Der 1972 geborene US-amerikanische Künstler Wade Guyton hat über gut zwei Jahrzehnte ein so konzeptuell konsequentes wie erfrischend eigensinniges Werk geschaffen. Bekannt ist er vor allem für seine mit einem herkömmlichen Tintenstrahldrucker hergestellten großformatigen Leinwandbilder mit ikonischen Motiven wie Flammen, den Buchstaben „X“ und „U“ oder der Website der New York Times.

Vergiss deinen Namen nicht – Die Kinder von Auschwitz

NS-Dokumentationszentrum. 15. November 2019 — 23. Februar 2020

Sie wurden mit ihren Familien in das Konzentrations- und Vernichtungslager Auschwitz-Birkenau verschleppt oder kamen dort unter unvorstellbaren Bedingungen zur Welt. Nur wenige haben überlebt. Sie tragen die Spuren des Erlittenen auf dem Leibe und in ihrer Seele. Auf 56 großformatigen Tafeln werden eindringliche Lebensgeschichten von Kindern und Jugendlichen erzählt, die den Holocaust überlebt haben.

Trunken an Nüchternheit. Wein und Tee in der chinesischen Kunst

Museum für Ostasiatische Kunst. 13. November 2019 — 3. Mai 2020

Wein und Tee spielen in der chinesischen Kultur als Genussmittel bei sozialen Anlässen, zur künstlerischen Inspiration, als Opfergabe an die Götter aber auch als lukratives Konsumgut eine wichtige Rolle. Die Kabinettausstellung zeigt u. a. bronzene Weinopfergefäße für die Ahnen, bis hin zu feinster chinesischer Teekeramik, die die japanische Teezeremonie beeinflusste und in dieser hoch geschätzt wurde.

Skulptur im Blick der Kamera.

Alfred Tritschlers Fotografien der Sammlung Schnütgen

Museum Schnütgen. 9. November 2019 — 16. Februar 2020

Die Sonderausstellung folgt dem Blick des Frankfurter Fotografen Alfred Tritschler (1905–1970) auf die Sammlung. 1948 hatte Tritschler mehr als 100 mittelalterliche Stein-, Holz- und Metallbildwerke des Museums fotografiert, Abzüge haben sich im Archiv des Museums erhalten. Der Fotograf inszenierte die Skulpturen mit subjektivem Blick in suggestiven „Porträts“ und fand einen eigenen künstlerischen Ausdruck für diese Motive.

Inside Rembrandt • 1606-1669

Wallraf-Richartz-Museum & Fondation Corboud. 1. November 2019 — 1. März 2020

Meister, Virtuose, Genie oder Star – die Synonyme für Rembrandt sind so vielfältig wie seine Kunst, die die Menschen weltweit begeistert. Aber warum ist das so? Dieser Frage geht das Wallraf-Richartz-Museum mit einer großen Sonderausstellung nach: „Inside Rembrandt • 1606-1669“ ist eine Hommage an den Maler zu seinem 350. Todestag (gestorben am 4. Oktober 1669 in Amsterdam).

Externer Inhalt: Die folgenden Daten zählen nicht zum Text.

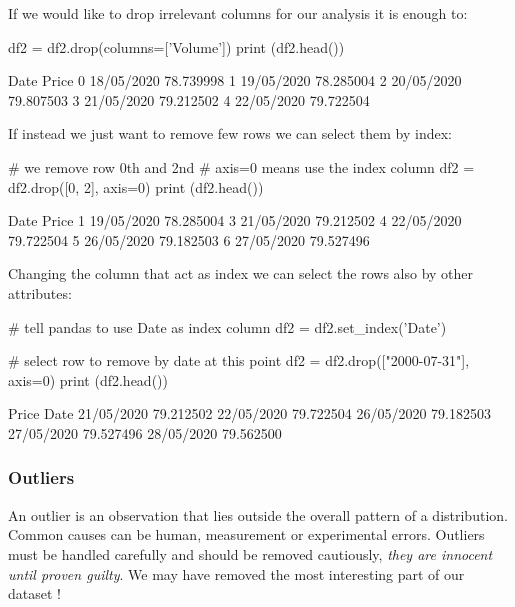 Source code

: If we would like to drop irrelevant columns for our analysis it is enough to:

\begin{ipythonnon}
df2 = df2.drop(columns=['Volume'])
print (df2.head())
\end{ipythonnon}
\begin{ioutput}
         Date      Price
0  18/05/2020  78.739998
1  19/05/2020  78.285004
2  20/05/2020  79.807503
3  21/05/2020  79.212502
4  22/05/2020  79.722504
\end{ioutput}
        
If instead we just want to remove few rows we can select them by index:

\begin{ipythonnon}
# we remove row 0th and 2nd
# axis=0 means use the index column
df2 = df2.drop([0, 2], axis=0)
print (df2.head())
\end{ipythonnon}
\begin{ioutput}
         Date      Price
1  19/05/2020  78.285004
3  21/05/2020  79.212502
4  22/05/2020  79.722504
5  26/05/2020  79.182503
6  27/05/2020  79.527496
\end{ioutput}
        
Changing the column that act as index we can select the rows also by other attributes:

\begin{ipythonnon}
# tell pandas to use Date as index column
df2 = df2.set_index('Date')

# select row to remove by date at this point
df2 = df2.drop(["2000-07-31"], axis=0)
print (df2.head())
\end{ipythonnon}
\begin{ioutput}
                Price
Date                 
21/05/2020  79.212502
22/05/2020  79.722504
26/05/2020  79.182503
27/05/2020  79.527496
28/05/2020  79.562500
\end{ioutput}
        
\subsubsection{Outliers}\label{outliers}

An outlier is an observation that lies outside the overall pattern of a distribution. Common causes can be human, measurement or experimental errors. Outliers must be handled carefully and should be removed cautiously, \emph{they are innocent until proven guilty}. We may have removed the most interesting part of our dataset !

500 Jahre Eroberung Lateinamerikas: Kolonialismus und Überlebensstrategien

Rautenstrauch-Joest-Museum - Kulturen der Welt. 1. November 2019 — 5. Januar 2020

Zum 500. Jahrestag der Ankunft von Cortés in Mexiko reflektieren die Universität Bonn und das RJM dieses Ereignis und seine bis heute spürbaren Folgen in einer Ausstellungsintervention. Sie ist im Bereich “Tod und Jenseits” der Dauerausstellung zu sehen, da mit der gewaltsamen spanischen Invasion auch viele der Totentraditionen des heutigen Lateinamerika als kreative Überlebensstrategien ihren Anfang nahmen.

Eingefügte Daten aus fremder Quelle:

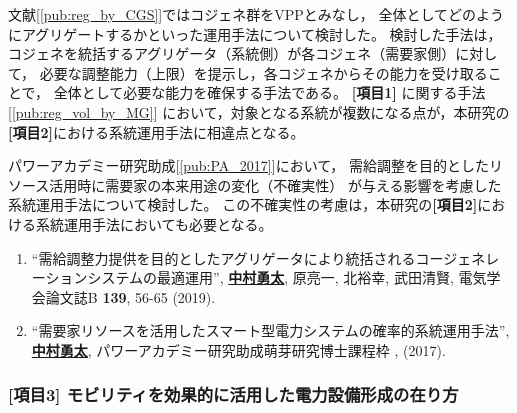 \documentclass[11pt,a4paper,uplatex,dvipdfmx]{ujarticle} 		%
\newcommand{\研究課題名}{モビリティの時空間調整を活用した電力設備形成構築}
\newcommand{\研究機関名}{名古屋工業大学}
\newcommand{\研究代表者氏名}{中村勇太}
\newcommand{\研究期間の最終元号年度}{10}  %
\newcommand{\paper}[6]{%
	\item ``#1'', #2, #3 {\bf #4}, #5 (#6).			%
}
\begin{document}
    文献[\ref{pub:reg_by_CGS}]ではコジェネ群をVPPとみなし，
	全体としてどのようにアグリゲートするかといった運用手法について検討した。
	検討した手法は，コジェネを統括するアグリゲータ（系統側）が各コジェネ（需要家側）に対して，
	必要な調整能力（上限）を提示し，各コジェネからその能力を受け取ることで，
	全体として必要な能力を確保する手法である。
	\textbf{[項目1]} に関する手法[\ref{pub:reg_vol_by_MG}]
	において，対象となる系統が複数になる点が，本研究の\textbf{[項目2]}における系統運用手法に相違点となる。%

	パワーアカデミー研究助成[\ref{pub:PA_2017}]において，
	需給調整を目的としたリソース活用時に需要家の本来用途の変化（不確実性）
	が与える影響を考慮した系統運用手法について検討した。
	この不確実性の考慮は，本研究の\textbf{[項目2]}における系統運用手法においても必要となる。

	\vspace{-0.5\baselineskip}           %
	\begin{enumerate}
		\setlength{\itemsep}{-5pt}

		\setcounter{enumi}{5}

		\paper{需給調整力提供を目的としたアグリゲータにより統括されるコージェネレーションシステムの最適運用}{\textbf{\ul{中村勇太}}, 原亮一, 北裕幸, 武田清賢}{電気学会論文誌B}{139}{56-65}{2019}\label{pub:reg_by_CGS}

		
		\paper{需要家リソースを活用したスマート型電力システムの確率的系統運用手法}{\textbf{\ul{中村勇太}}}{パワーアカデミー研究助成萌芽研究博士課程枠}{}{}{2017}\label{pub:PA_2017}
		

	\end{enumerate}


	\vspace{-1.5\baselineskip}           %
	\subsubsection*{\textbf{[項目3]} モビリティを効果的に活用した電力設備形成の在り方}
	\vspace{-0.5\baselineskip}           %
\end{document}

„Von Jakob zu Jacques – Der Kölner Offenbach“

Historisches Archiv der Stadt Köln. 24. Oktober 2019 — 5. April 2020

Der Titel der Ausstellung „Von Jakob zu Jacques – Der Kölner Offenbach“ verbindet zwei Ebenen von Leben und Nachleben Offenbachs: Er spielt auf die Kölner Wurzeln Offenbachs und auf das Bild an, das sich mit- und nachlebende Kölnerinnen und Kölner von ihm machten (und das sich vielleicht fundamental von der Wahrnehmung der internationalen Musikwelt unterschied).

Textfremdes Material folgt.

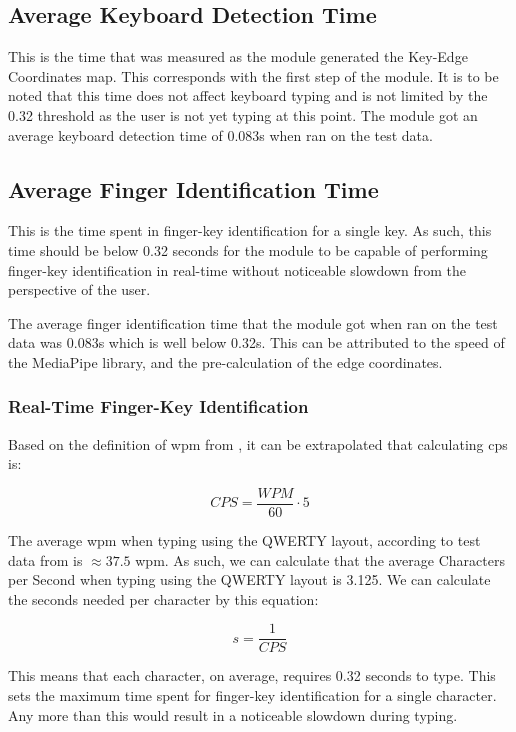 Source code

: \documentclass[preprint,12pt,authoryear]{elsarticle}
\begin{document}
\subsection{Average Keyboard Detection Time}
This is the time that was measured as the module generated the Key-Edge
Coordinates map. This corresponds with the first step of the module. It is to be
noted that this time does not affect keyboard typing and is not limited by the
0.32 threshold as the user is not yet typing at this point. The module got an
average keyboard detection time of 0.083s when ran on the test data.

\subsection{Average Finger Identification Time}
This is the time spent in finger-key identification for a single key. As such,
this time should be below 0.32 seconds for the module to be capable of
performing finger-key identification in real-time without noticeable slowdown
from the perspective of the user.

The average finger identification time that the module got when ran on the test
data was 0.083s which is well below 0.32s. This can be attributed to the speed
of the MediaPipe library, and the pre-calculation of the edge coordinates.

\subsubsection{Real-Time Finger-Key Identification}
Based on the definition of \ac{wpm} from \citet{arif2009}, it can be
extrapolated that calculating \ac{cps} is:

\begin{equation}
	CPS = \frac{WPM}{60} \cdot 5
	\label{eq:cps}
\end{equation}

The average \ac{wpm} when typing using the QWERTY layout, according to test data
from \citet{keybr} is $\approx37.5$ \ac{wpm}. As such, we can calculate
that the average Characters per Second when typing using the QWERTY layout is
3.125. We can calculate the seconds needed per character by this equation:

\begin{equation}
	s = \frac{1}{CPS}
	\label{eq:s}
\end{equation}

This means that each character, on average, requires 0.32 seconds to type. This
sets the maximum time spent for finger-key identification for a single
character. Any more than this would result in a noticeable slowdown during
typing.
\end{document}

Lucia Moholy. Fotogeschichte schreiben

Museum Ludwig. 12. Oktober 2019 — 2. Februar 2020

Anlässlich des Bauhaus Jubiläums zeigt die Präsentation, inwiefern die Fotografin Lucia Moholy die Geschichte der Fotografie neu schrieb. Neben ihren fotografischen Werken befinden sich im Archiv des Museum Ludwig Briefe, die einen regen Austausch mit dem Fotosammler und -historiker Erich Stenger belegen. Die Ausstellung macht die enge Verbindung von Schreiben und Fotografieren im Werk Lucia Moholys deutlich.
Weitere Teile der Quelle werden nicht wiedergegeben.